How To: Scare Yourself Tonight

Don’t blame me when you’re huddling under the covers and refusing to leave. (via Wikimedia Commons)

Halloween is a silly Hallmark holiday that most people associate more with fairy princesses, dinosaurs and candy than with monsters and actually being scared. But for the horror junkie in all of us, there are plenty of actually scary things out there that you can experience right from your own room! And with the early onset of winter, that might be a good thing, since I’m sure as hell not going out there without a good reason. The Thrill is happy to provide you with plenty of ways to whip yourself (or an unlucky roommate) into an unproductive cycle of terror, because who cares about turning in the homework for your 9:40?

  1. For the traditionalists, there are tons of scary things to read about on Wikipedia.

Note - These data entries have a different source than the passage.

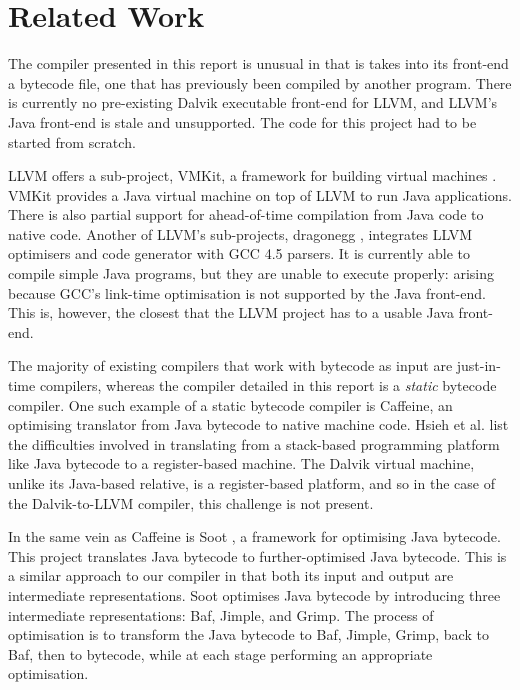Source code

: \chapter{Related Work}
\label{chap:related}

The compiler presented in this report is unusual in that is takes into its front-end a bytecode file, one that has previously been compiled by another program. There is currently no pre-existing Dalvik executable front-end for LLVM, and LLVM's Java front-end is stale and unsupported\footnotemark {}. The code for this project had to be started from scratch.

LLVM offers a sub-project, VMKit, a framework for building virtual machines \cite{geoffray10vmkit}. VMKit provides a Java virtual machine on top of LLVM to run Java applications. There is also partial support for ahead-of-time compilation from Java code to native code. Another of LLVM's sub-projects, dragonegg \cite{dragonegg}, integrates LLVM optimisers and code generator with GCC 4.5 parsers. It is currently able to compile simple Java programs, but they are unable to execute properly: arising because GCC's link-time optimisation is not supported by the Java front-end. This is, however, the closest that the LLVM project has to a usable Java front-end.

The majority of existing compilers that work with bytecode as input are just-in-time compilers, whereas the compiler detailed in this report is a \emph{static} bytecode compiler. One such example of a static bytecode compiler is Caffeine\cite{Hsieh:1996:JBN:243846.243864}, an optimising translator from Java bytecode to native machine code. Hsieh et al. list the difficulties involved in translating from a stack-based programming platform like Java bytecode to a register-based machine. The Dalvik virtual machine, unlike its Java-based relative, is a register-based platform, and so in the case of the Dalvik-to-LLVM compiler, this challenge is not present.

In the same vein as Caffeine is Soot \cite{Vallee-Rai:1999:SJB:781995.782008}, a framework for optimising Java bytecode. This project translates Java bytecode to further-optimised Java bytecode. This is a similar approach to our compiler in that both its input and output are intermediate representations. Soot optimises Java bytecode by introducing three intermediate representations: Baf, Jimple, and Grimp. The process of optimisation is to transform the Java bytecode to Baf, Jimple, Grimp, back to Baf, then to bytecode, while at each stage performing an appropriate optimisation.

From serial killers to mysterious incidents to monsters, Wikipedia is a good starting point for your Halloween scare-fest.
  2. Continuing off of that, Wikipedia is also a great place to read about science. Wait, why is science scary? Well, ask any biology student, and s/he’ll tell you that science is freaking scaryThe Thrill recommends not eating right before looking around this part of the Internet, as it tends to be full of pretty disgusting symptom pictures.

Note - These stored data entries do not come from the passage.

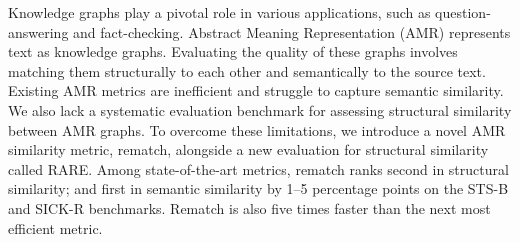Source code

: Knowledge graphs play a pivotal role in various applications, such as question-answering and fact-checking. Abstract Meaning Representation (AMR) represents text as knowledge graphs. Evaluating the quality of these graphs involves matching them structurally to each other and semantically to the source text. Existing AMR metrics are inefficient and struggle to capture semantic similarity. We also lack a systematic evaluation benchmark for assessing structural similarity between AMR graphs. To overcome these limitations, we introduce a novel AMR similarity metric, rematch, alongside a new evaluation for structural similarity called RARE. Among state-of-the-art metrics, rematch ranks second in structural similarity; and first in semantic similarity by 1--5 percentage points on the STS-B and SICK-R benchmarks. Rematch is also five times faster than the next most efficient metric.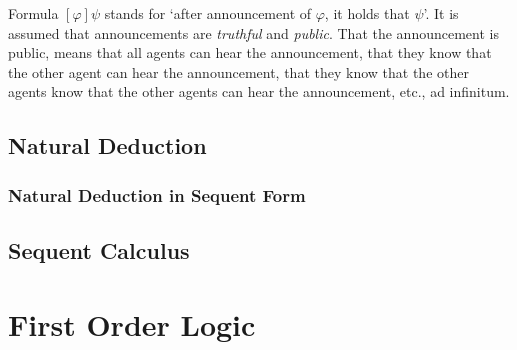\documentclass{article}
\begin{document}
Formula $[\varphi]\psi$ stands for `after announcement of $\varphi$, it holds that $\psi$'. It is assumed that announcements are \emph{truthful} and \emph{public}. That the announcement is public, means that all agents can hear the announcement, that they know that the other agent can hear the announcement, that they know that the other agents know that the other agents can hear the announcement, etc., ad infinitum.
\subsection{Natural Deduction}
\subsubsection{Natural Deduction in Sequent Form}
\subsection{Sequent Calculus}
\section{First Order Logic}
\end{document}
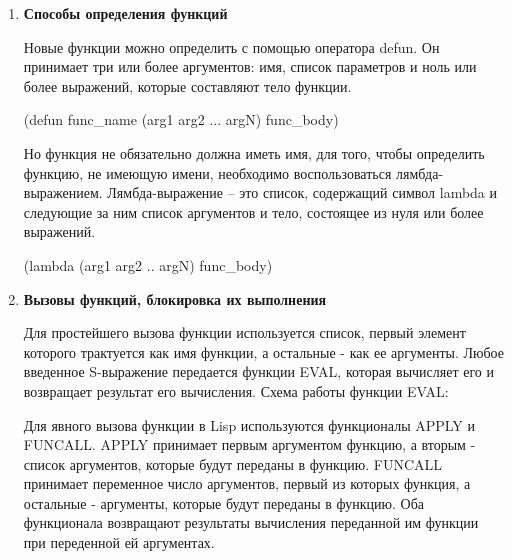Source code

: \begin{enumerate}
\item \textbf{Способы определения функций}

Новые функции можно определить с помощью оператора defun. Он принимает три или более аргументов: имя, список параметров и ноль или более выражений, которые составляют тело функции. 

(defun func\_name (arg1 arg2 ... argN) func\_body)

Но функция не обязательно должна иметь имя, для того, чтобы определить функцию, не имеющую имени, необходимо воспользоваться лямбда-выражением. Лямбда-выражение – это список, содержащий символ lambda и следующие за ним список аргументов и тело, состоящее из нуля или более выражений.

(lambda (arg1 arg2 .. argN) func\_body)

\item \textbf{Вызовы функций, блокировка их выполнения}

Для простейшего вызова функции используется список, первый элемент которого трактуется как имя функции, а остальные - как ее аргументы. Любое введенное S-выражение передается функции EVAL, которая вычисляет его и возвращает результат его вычисления. Схема работы функции EVAL:
\begin{figure}[ht!]
\end{figure}

\newpage
\vspace*{10mm}
Для явного вызова функции в Lisp используются функционалы APPLY и FUNCALL. APPLY принимает первым аргументом функцию, а вторым - список аргументов, которые будут переданы в функцию. FUNCALL принимает переменное число аргументов, первый из которых функция, а остальные - аргументы, которые будут переданы в функцию. Оба функционала возвращают результаты вычисления переданной им функции при переденной ей аргументах.


\end{enumerate}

  3. If you’re a first year or an upperclassman who’s never heard them, the Kenyon ghost stories are a fun way to get in the Halloween spirit. If you went to Shocktoberfest at the Horn, though, you’ll have heard a lot of these from Prof. Shutt himself.

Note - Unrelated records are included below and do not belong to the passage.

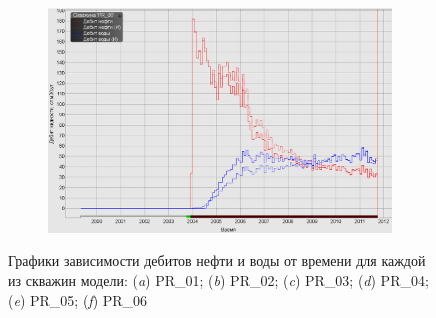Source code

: \documentclass[a4paper,12pt]{article}
\begin{document}
\begin{figure}[H]
\begin{subfigure}[t]{\dimexpr.5\linewidth-1.3em\relax}
	\end{subfigure}
\hfill %
	\begin{subfigure}[t]{\dimexpr.5\linewidth-1.3em\relax}
		\centering
		\includegraphics[width=.95\linewidth]{aw6}
	\end{subfigure}
\captionsetup{justification=centering} %
\caption{Графики зависимости дебитов нефти и воды от времени для каждой из скважин модели: ({\itshape a}) PR\_01; ({\itshape b}) PR\_02; ({\itshape c}) PR\_03; ({\itshape d}) PR\_04; ({\itshape e}) PR\_05; ({\itshape f}) PR\_06} 
\label{fig:adapted_wells_1}
\end{figure}
\end{document}
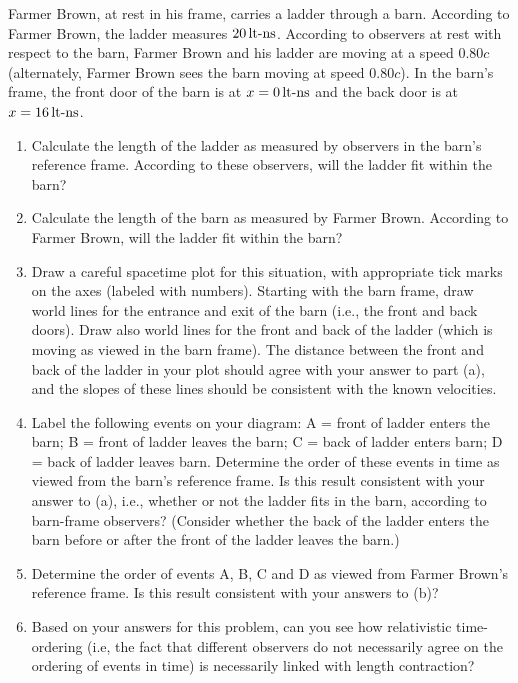 \begin{problem}
Farmer Brown, at rest in his frame, carries a ladder through
a barn.  According to Farmer Brown, the ladder measures
$20\,\mbox{lt-ns}$.  According to observers at rest with respect
to the barn, Farmer Brown and his ladder are moving at a
speed $0.80c$ (alternately, Farmer Brown sees the barn 
moving at speed $0.80c$).  In the barn's frame, the
front door of the barn is at $x = 0 \,\mbox{lt-ns}$ and the back 
door is at $x = 16\,\mbox{lt-ns}$.
\begin{enumerate}
\item Calculate the length of the ladder as measured by
observers in the barn's reference frame.  According to
these observers, will the ladder fit within the barn?
\item Calculate the length of the barn as measured by
Farmer Brown.  According to Farmer Brown, will the ladder
fit within the barn?
\item Draw a careful spacetime plot for this situation,
with appropriate tick marks on the axes (labeled with
numbers).  Starting with the barn frame, draw world
lines for the entrance and exit of the barn (i.e., the
front and back doors).  Draw also world lines for the front and
back of the ladder (which is moving as viewed in the
barn frame).  The distance between the front and back of
the ladder in your plot should agree with your answer
to part (a), and the slopes of these lines should be
consistent with the known velocities.
\item Label the following events on your diagram:
A = front of ladder enters the barn; B = front of ladder
leaves the barn; C = back of ladder enters barn;
D = back of ladder leaves barn.  Determine the order
of these events in time as viewed from the barn's
reference frame.  Is this result consistent with your
answer to (a), i.e., whether or not the ladder fits in the
barn, according to barn-frame observers?  (Consider
whether the back of the ladder enters the barn before
or after the front of the ladder leaves the barn.)
\item Determine the order of events A, B, C and D as
viewed from Farmer Brown's reference frame.  Is this
result consistent with your answers to (b)?
\item Based on your answers for this problem, can you
see how relativistic time-ordering (i.e, the fact that
different observers do not necessarily agree on the
ordering of events in time) is necessarily linked with
length contraction?
\end{enumerate}
\label{prob:farmer}
\end{problem}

  4. You’ve almost definitely watched horror movies on Halloween before, but how about a book? Read The Silence of the Lambs after dark and you’ll reconsider thinking that books can’t be as scary as more sensory media; your imagination can fill the gaps in scarier ways than Hollywood ever could.
  5. When all else fails, anyone with a soul will be scared by Here Comes Honey Boo Boo.